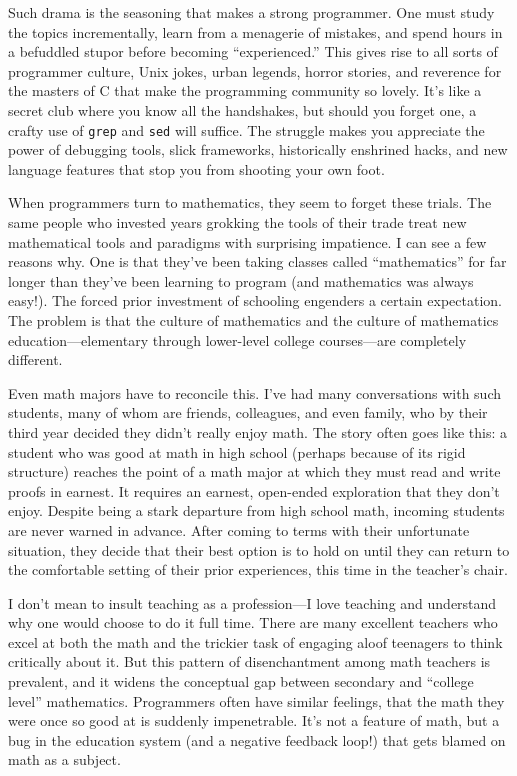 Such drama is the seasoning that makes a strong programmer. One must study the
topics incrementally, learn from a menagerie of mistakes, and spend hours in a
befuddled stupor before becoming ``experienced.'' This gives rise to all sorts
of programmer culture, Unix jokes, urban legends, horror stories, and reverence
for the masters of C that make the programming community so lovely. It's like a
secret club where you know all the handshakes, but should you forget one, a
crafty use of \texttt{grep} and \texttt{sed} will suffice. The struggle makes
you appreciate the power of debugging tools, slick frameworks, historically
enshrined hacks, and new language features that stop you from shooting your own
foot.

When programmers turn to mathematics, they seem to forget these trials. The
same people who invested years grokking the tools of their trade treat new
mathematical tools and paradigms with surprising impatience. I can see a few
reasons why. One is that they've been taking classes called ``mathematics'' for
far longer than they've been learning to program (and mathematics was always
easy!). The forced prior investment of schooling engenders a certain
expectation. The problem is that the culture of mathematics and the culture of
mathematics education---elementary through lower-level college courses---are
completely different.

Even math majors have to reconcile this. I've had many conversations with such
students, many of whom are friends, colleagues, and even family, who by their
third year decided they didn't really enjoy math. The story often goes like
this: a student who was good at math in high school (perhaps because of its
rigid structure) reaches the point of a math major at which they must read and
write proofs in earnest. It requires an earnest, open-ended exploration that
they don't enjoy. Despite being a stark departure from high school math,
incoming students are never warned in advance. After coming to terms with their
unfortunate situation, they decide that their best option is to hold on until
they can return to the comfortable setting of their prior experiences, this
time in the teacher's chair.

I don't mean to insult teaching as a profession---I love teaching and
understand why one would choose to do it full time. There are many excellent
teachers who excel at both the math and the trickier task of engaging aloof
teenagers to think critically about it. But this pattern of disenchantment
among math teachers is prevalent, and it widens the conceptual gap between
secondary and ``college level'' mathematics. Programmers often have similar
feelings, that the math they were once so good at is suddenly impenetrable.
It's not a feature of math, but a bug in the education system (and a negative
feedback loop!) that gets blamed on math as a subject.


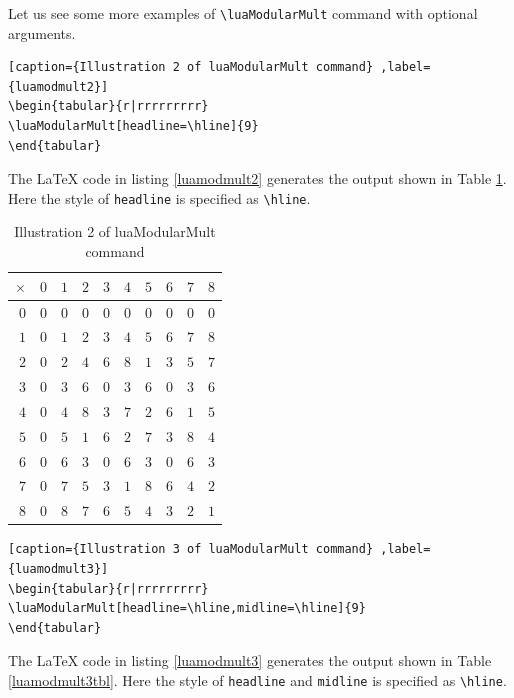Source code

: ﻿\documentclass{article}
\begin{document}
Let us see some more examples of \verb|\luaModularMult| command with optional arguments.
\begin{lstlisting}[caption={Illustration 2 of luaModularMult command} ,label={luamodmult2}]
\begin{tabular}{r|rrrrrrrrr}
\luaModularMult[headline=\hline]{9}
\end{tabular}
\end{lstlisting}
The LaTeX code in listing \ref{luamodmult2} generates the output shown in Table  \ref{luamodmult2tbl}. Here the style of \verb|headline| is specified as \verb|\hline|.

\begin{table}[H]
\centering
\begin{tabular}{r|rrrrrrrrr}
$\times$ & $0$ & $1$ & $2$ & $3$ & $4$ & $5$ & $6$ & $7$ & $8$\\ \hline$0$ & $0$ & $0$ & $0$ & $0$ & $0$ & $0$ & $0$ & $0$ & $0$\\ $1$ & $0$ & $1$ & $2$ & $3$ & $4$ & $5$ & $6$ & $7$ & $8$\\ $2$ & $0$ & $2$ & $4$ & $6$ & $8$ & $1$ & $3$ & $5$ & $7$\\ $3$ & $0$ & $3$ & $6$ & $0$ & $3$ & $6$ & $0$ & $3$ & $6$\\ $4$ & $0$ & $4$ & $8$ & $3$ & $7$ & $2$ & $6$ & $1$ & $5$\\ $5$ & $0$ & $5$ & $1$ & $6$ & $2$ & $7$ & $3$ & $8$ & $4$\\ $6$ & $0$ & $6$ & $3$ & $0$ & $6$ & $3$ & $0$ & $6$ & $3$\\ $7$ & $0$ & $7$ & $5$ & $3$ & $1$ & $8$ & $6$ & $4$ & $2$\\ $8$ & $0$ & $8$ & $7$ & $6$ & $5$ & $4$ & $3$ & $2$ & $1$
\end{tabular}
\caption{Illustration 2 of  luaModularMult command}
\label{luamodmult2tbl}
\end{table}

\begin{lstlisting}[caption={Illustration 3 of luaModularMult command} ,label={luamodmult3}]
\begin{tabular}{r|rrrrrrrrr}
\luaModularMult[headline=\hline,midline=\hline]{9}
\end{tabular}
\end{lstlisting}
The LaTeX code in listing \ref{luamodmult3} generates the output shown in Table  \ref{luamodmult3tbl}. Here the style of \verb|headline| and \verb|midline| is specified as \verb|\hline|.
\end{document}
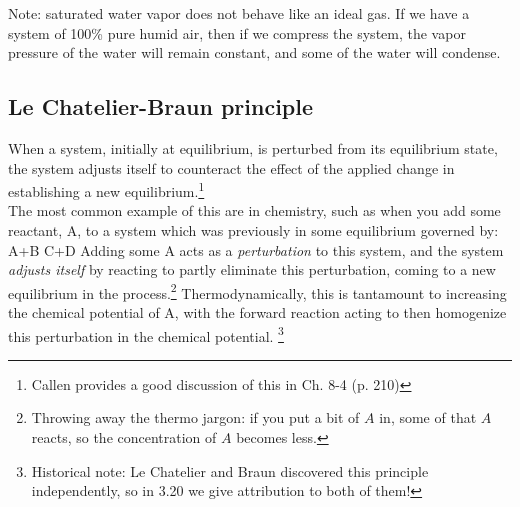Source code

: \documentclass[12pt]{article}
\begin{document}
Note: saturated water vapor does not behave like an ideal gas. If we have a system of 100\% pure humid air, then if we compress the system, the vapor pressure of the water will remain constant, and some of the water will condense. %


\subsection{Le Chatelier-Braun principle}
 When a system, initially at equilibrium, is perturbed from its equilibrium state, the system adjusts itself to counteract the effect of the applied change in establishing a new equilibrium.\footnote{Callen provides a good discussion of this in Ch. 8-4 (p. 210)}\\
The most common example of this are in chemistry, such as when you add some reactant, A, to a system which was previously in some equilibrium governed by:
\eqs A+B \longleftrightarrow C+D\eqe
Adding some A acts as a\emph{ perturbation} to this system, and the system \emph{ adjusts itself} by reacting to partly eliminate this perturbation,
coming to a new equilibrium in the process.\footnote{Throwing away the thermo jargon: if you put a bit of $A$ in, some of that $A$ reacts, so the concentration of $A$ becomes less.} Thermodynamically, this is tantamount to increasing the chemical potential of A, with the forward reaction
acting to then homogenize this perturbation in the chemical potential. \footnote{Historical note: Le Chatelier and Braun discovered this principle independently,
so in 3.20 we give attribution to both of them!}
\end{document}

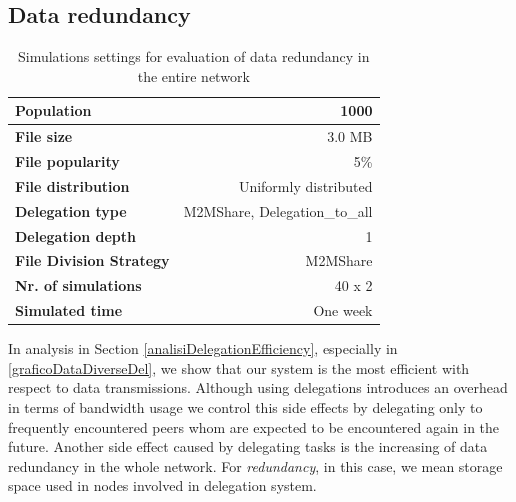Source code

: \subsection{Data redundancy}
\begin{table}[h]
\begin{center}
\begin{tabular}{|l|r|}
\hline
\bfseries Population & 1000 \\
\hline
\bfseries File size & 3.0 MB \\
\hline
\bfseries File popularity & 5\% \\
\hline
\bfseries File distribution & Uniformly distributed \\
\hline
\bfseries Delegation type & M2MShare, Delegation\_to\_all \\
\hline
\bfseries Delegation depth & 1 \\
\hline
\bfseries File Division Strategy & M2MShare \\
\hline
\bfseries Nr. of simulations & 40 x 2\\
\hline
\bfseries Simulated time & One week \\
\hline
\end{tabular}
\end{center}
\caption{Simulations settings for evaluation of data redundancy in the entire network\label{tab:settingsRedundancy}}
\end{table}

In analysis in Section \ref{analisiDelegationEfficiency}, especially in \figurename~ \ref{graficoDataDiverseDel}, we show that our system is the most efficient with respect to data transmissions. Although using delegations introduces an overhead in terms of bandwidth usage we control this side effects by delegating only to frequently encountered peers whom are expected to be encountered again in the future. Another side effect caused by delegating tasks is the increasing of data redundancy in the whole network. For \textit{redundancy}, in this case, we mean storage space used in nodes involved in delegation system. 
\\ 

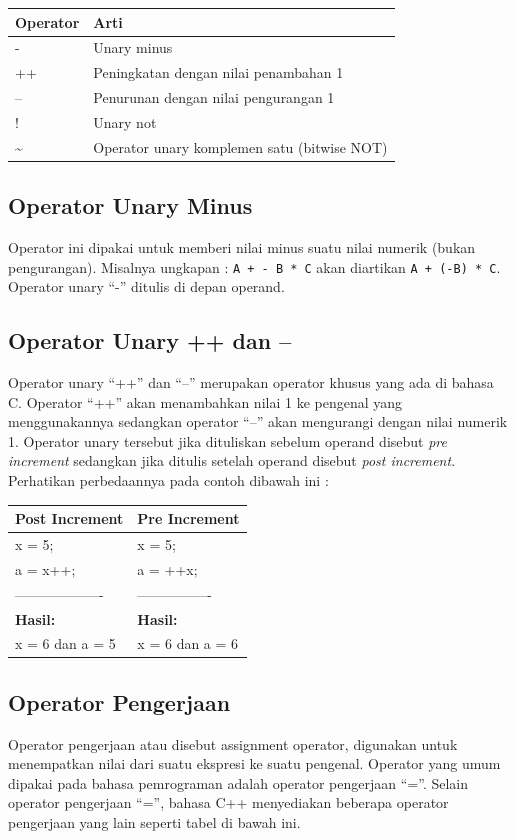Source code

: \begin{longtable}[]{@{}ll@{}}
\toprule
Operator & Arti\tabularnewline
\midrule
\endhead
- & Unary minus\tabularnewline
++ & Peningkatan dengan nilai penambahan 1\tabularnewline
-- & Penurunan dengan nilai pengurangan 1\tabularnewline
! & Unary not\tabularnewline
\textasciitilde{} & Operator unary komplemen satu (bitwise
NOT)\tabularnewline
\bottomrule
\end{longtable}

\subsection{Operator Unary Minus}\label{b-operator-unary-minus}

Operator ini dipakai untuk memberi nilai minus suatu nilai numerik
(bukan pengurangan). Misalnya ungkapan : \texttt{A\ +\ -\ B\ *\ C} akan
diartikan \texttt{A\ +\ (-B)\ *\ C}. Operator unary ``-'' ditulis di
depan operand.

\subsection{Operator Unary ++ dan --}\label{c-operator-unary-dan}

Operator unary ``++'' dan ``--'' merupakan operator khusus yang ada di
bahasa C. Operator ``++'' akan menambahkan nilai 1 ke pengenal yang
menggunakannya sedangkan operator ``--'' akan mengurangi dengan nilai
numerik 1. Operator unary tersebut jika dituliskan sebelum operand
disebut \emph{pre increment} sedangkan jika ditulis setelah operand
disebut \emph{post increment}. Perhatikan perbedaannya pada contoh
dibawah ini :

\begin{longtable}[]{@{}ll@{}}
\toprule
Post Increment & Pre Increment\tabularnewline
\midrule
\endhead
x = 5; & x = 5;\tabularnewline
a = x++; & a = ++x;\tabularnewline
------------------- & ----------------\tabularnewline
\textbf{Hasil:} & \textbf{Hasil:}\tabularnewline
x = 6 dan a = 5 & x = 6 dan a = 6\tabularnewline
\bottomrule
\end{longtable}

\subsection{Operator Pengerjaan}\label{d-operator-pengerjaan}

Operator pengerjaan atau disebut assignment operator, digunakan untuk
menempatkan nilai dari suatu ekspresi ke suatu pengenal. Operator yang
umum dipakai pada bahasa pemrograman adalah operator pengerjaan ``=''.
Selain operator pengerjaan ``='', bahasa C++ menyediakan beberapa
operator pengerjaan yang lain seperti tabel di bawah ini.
+ + + + +
◆ Exercise ◆
For the material above, reproduce exactly the lines from the line with "rigid structure) reaches" to the line with "unfortunate situation, they", inclusive, and exclude all others.

◆ Solution to this problem ◆
rigid structure) reaches the point of a math major at which they must read and
write proofs in earnest. It requires an earnest, open-ended exploration that
they don't enjoy. Despite being a stark departure from high school math,
incoming students are never warned in advance. After coming to terms with their
unfortunate situation, they decide that their best option is to hold on until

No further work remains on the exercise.